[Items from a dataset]
--------------------------------

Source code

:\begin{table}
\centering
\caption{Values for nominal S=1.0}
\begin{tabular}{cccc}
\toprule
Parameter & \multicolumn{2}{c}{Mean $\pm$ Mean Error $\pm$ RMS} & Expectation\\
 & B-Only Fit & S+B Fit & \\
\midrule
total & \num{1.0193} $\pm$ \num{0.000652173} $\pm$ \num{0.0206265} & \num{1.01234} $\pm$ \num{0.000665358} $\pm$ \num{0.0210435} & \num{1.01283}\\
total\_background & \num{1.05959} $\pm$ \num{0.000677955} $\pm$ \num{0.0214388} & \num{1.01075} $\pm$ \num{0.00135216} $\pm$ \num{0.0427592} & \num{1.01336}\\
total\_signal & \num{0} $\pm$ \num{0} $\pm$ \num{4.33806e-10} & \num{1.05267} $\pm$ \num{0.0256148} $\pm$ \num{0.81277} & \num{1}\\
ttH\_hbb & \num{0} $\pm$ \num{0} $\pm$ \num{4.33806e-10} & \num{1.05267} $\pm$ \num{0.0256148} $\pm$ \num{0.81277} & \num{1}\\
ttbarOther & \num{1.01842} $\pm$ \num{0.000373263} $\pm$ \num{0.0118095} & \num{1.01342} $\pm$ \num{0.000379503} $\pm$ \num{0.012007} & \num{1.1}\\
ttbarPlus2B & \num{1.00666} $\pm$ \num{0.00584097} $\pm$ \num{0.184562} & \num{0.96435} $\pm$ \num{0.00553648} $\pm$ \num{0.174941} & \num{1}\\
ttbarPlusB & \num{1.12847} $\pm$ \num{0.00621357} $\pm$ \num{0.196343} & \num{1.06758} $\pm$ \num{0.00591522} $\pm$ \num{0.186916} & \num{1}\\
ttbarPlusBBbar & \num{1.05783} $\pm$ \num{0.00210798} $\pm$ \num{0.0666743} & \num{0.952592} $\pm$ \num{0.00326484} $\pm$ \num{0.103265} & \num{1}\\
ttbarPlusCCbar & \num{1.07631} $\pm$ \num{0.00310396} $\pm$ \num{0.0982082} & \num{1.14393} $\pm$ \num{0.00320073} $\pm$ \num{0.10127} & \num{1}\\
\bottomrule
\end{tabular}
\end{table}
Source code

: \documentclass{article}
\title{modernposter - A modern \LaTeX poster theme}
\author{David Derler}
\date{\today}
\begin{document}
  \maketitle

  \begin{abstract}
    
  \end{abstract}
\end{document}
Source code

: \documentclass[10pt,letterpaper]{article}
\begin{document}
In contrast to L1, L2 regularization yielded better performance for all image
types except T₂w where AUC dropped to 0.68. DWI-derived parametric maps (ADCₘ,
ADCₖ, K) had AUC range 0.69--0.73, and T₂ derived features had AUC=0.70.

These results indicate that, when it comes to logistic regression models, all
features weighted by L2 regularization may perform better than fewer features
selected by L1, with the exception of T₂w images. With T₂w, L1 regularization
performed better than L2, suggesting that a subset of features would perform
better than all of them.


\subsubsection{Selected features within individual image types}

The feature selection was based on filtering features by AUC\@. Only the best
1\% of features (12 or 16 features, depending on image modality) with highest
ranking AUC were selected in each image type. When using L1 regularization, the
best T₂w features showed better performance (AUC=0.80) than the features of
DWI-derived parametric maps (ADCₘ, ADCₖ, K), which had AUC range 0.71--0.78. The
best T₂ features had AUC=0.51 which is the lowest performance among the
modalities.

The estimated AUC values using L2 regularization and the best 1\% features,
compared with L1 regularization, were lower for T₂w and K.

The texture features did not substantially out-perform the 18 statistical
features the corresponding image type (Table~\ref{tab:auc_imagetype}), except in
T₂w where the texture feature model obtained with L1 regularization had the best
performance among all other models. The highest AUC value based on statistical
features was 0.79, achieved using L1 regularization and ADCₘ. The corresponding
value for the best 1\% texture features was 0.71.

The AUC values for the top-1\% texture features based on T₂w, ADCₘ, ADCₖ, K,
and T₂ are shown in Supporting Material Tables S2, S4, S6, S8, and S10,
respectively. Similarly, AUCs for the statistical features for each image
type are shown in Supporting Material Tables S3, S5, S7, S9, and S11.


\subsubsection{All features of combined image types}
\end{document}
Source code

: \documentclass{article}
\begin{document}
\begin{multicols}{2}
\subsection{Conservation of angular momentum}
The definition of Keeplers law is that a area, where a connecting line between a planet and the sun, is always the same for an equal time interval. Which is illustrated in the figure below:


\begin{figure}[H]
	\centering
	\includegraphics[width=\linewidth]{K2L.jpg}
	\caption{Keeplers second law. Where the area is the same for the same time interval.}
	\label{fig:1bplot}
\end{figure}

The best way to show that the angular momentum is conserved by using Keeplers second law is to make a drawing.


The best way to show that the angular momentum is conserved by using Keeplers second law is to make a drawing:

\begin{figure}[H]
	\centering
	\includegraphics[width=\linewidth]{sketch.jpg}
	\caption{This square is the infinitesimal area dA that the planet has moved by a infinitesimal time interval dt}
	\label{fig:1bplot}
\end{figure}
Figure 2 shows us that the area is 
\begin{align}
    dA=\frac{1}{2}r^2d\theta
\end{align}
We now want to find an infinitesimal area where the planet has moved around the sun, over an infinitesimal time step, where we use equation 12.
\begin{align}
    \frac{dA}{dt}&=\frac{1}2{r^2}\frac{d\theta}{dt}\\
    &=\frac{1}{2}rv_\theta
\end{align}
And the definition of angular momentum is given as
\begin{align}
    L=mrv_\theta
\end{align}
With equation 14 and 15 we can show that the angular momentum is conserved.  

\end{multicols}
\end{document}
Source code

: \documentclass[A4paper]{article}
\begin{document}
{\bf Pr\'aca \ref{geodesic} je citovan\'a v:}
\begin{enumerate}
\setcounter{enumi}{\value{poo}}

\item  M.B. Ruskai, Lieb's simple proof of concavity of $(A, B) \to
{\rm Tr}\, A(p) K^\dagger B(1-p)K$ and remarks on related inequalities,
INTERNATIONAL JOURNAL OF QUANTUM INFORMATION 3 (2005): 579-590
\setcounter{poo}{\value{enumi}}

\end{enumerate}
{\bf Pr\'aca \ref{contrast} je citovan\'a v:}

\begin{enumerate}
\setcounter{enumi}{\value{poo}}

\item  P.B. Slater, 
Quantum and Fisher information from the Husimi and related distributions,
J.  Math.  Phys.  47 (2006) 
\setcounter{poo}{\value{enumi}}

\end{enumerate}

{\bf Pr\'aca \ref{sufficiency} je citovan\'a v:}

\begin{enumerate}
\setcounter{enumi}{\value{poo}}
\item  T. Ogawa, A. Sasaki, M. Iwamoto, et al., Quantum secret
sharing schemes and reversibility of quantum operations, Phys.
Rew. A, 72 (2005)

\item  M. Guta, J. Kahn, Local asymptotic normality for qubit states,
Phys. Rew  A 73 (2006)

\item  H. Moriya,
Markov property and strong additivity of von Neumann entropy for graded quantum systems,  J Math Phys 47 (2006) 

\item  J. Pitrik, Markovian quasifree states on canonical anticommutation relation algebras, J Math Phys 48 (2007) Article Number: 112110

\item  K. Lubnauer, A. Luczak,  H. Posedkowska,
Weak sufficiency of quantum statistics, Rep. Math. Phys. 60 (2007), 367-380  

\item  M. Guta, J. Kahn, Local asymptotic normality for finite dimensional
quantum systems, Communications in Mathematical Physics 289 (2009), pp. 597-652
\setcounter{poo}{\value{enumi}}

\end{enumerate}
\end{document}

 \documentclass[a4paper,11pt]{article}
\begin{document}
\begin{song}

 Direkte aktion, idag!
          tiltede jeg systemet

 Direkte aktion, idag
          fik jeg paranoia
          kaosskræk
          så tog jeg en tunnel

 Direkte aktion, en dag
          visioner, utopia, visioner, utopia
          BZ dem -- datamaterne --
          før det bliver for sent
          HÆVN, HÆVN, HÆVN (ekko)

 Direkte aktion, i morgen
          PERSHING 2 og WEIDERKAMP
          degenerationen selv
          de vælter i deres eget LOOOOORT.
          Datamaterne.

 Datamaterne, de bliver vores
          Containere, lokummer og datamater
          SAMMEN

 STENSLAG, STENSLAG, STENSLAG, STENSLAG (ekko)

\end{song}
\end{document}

--------------------------------

▶ [Assignment]: Check each line above for the string "includegraphics" and copy those that have it.

▶ [Task solution]:
	\includegraphics[width=\linewidth]{K2L.jpg}
	\includegraphics[width=\linewidth]{sketch.jpg}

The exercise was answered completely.